- Required work -
What is wanted is every record, duplicated word for word.

Records from a collection
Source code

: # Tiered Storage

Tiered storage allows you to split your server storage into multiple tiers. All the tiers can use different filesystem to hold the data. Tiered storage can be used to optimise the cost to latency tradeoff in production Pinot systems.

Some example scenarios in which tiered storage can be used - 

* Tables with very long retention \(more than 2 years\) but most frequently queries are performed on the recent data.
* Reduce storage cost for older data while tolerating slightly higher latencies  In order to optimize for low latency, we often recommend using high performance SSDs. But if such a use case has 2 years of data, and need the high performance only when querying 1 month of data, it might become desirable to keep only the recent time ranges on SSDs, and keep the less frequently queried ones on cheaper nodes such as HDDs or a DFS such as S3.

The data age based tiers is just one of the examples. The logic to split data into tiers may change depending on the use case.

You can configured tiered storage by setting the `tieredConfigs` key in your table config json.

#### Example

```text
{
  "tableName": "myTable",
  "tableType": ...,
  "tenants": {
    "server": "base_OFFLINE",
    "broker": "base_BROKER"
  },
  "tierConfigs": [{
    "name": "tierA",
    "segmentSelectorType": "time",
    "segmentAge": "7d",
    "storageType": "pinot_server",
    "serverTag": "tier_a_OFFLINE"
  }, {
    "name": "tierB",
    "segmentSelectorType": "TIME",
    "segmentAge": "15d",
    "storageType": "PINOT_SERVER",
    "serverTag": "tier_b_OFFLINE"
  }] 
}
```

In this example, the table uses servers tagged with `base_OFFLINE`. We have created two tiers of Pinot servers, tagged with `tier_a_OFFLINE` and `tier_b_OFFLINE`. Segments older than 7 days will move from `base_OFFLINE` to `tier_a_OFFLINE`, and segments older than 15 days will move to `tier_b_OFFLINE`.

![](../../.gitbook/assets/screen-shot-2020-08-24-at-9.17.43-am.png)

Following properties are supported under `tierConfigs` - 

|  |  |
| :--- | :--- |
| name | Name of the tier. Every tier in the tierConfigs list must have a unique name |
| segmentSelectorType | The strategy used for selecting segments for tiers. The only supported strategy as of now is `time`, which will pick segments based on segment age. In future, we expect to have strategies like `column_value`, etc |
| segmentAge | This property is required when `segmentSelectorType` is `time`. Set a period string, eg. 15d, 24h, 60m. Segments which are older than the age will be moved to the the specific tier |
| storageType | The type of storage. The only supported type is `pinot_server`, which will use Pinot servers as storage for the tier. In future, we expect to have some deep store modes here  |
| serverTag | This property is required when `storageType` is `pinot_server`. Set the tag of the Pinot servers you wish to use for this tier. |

- Output for this task -
Source code

: # Tiered Storage

Tiered storage allows you to split your server storage into multiple tiers. All the tiers can use different filesystem to hold the data. Tiered storage can be used to optimise the cost to latency tradeoff in production Pinot systems.

Some example scenarios in which tiered storage can be used - 

* Tables with very long retention \(more than 2 years\) but most frequently queries are performed on the recent data.
* Reduce storage cost for older data while tolerating slightly higher latencies  In order to optimize for low latency, we often recommend using high performance SSDs. But if such a use case has 2 years of data, and need the high performance only when querying 1 month of data, it might become desirable to keep only the recent time ranges on SSDs, and keep the less frequently queried ones on cheaper nodes such as HDDs or a DFS such as S3.

The data age based tiers is just one of the examples. The logic to split data into tiers may change depending on the use case.

You can configured tiered storage by setting the `tieredConfigs` key in your table config json.

#### Example

```text
{
  "tableName": "myTable",
  "tableType": ...,
  "tenants": {
    "server": "base_OFFLINE",
    "broker": "base_BROKER"
  },
  "tierConfigs": [{
    "name": "tierA",
    "segmentSelectorType": "time",
    "segmentAge": "7d",
    "storageType": "pinot_server",
    "serverTag": "tier_a_OFFLINE"
  }, {
    "name": "tierB",
    "segmentSelectorType": "TIME",
    "segmentAge": "15d",
    "storageType": "PINOT_SERVER",
    "serverTag": "tier_b_OFFLINE"
  }] 
}
```

In this example, the table uses servers tagged with `base_OFFLINE`. We have created two tiers of Pinot servers, tagged with `tier_a_OFFLINE` and `tier_b_OFFLINE`. Segments older than 7 days will move from `base_OFFLINE` to `tier_a_OFFLINE`, and segments older than 15 days will move to `tier_b_OFFLINE`.

![](../../.gitbook/assets/screen-shot-2020-08-24-at-9.17.43-am.png)

Following properties are supported under `tierConfigs` - 

|  |  |
| :--- | :--- |
| name | Name of the tier. Every tier in the tierConfigs list must have a unique name |
| segmentSelectorType | The strategy used for selecting segments for tiers. The only supported strategy as of now is `time`, which will pick segments based on segment age. In future, we expect to have strategies like `column_value`, etc |
| segmentAge | This property is required when `segmentSelectorType` is `time`. Set a period string, eg. 15d, 24h, 60m. Segments which are older than the age will be moved to the the specific tier |
| storageType | The type of storage. The only supported type is `pinot_server`, which will use Pinot servers as storage for the tier. In future, we expect to have some deep store modes here  |
| serverTag | This property is required when `storageType` is `pinot_server`. Set the tag of the Pinot servers you wish to use for this tier. |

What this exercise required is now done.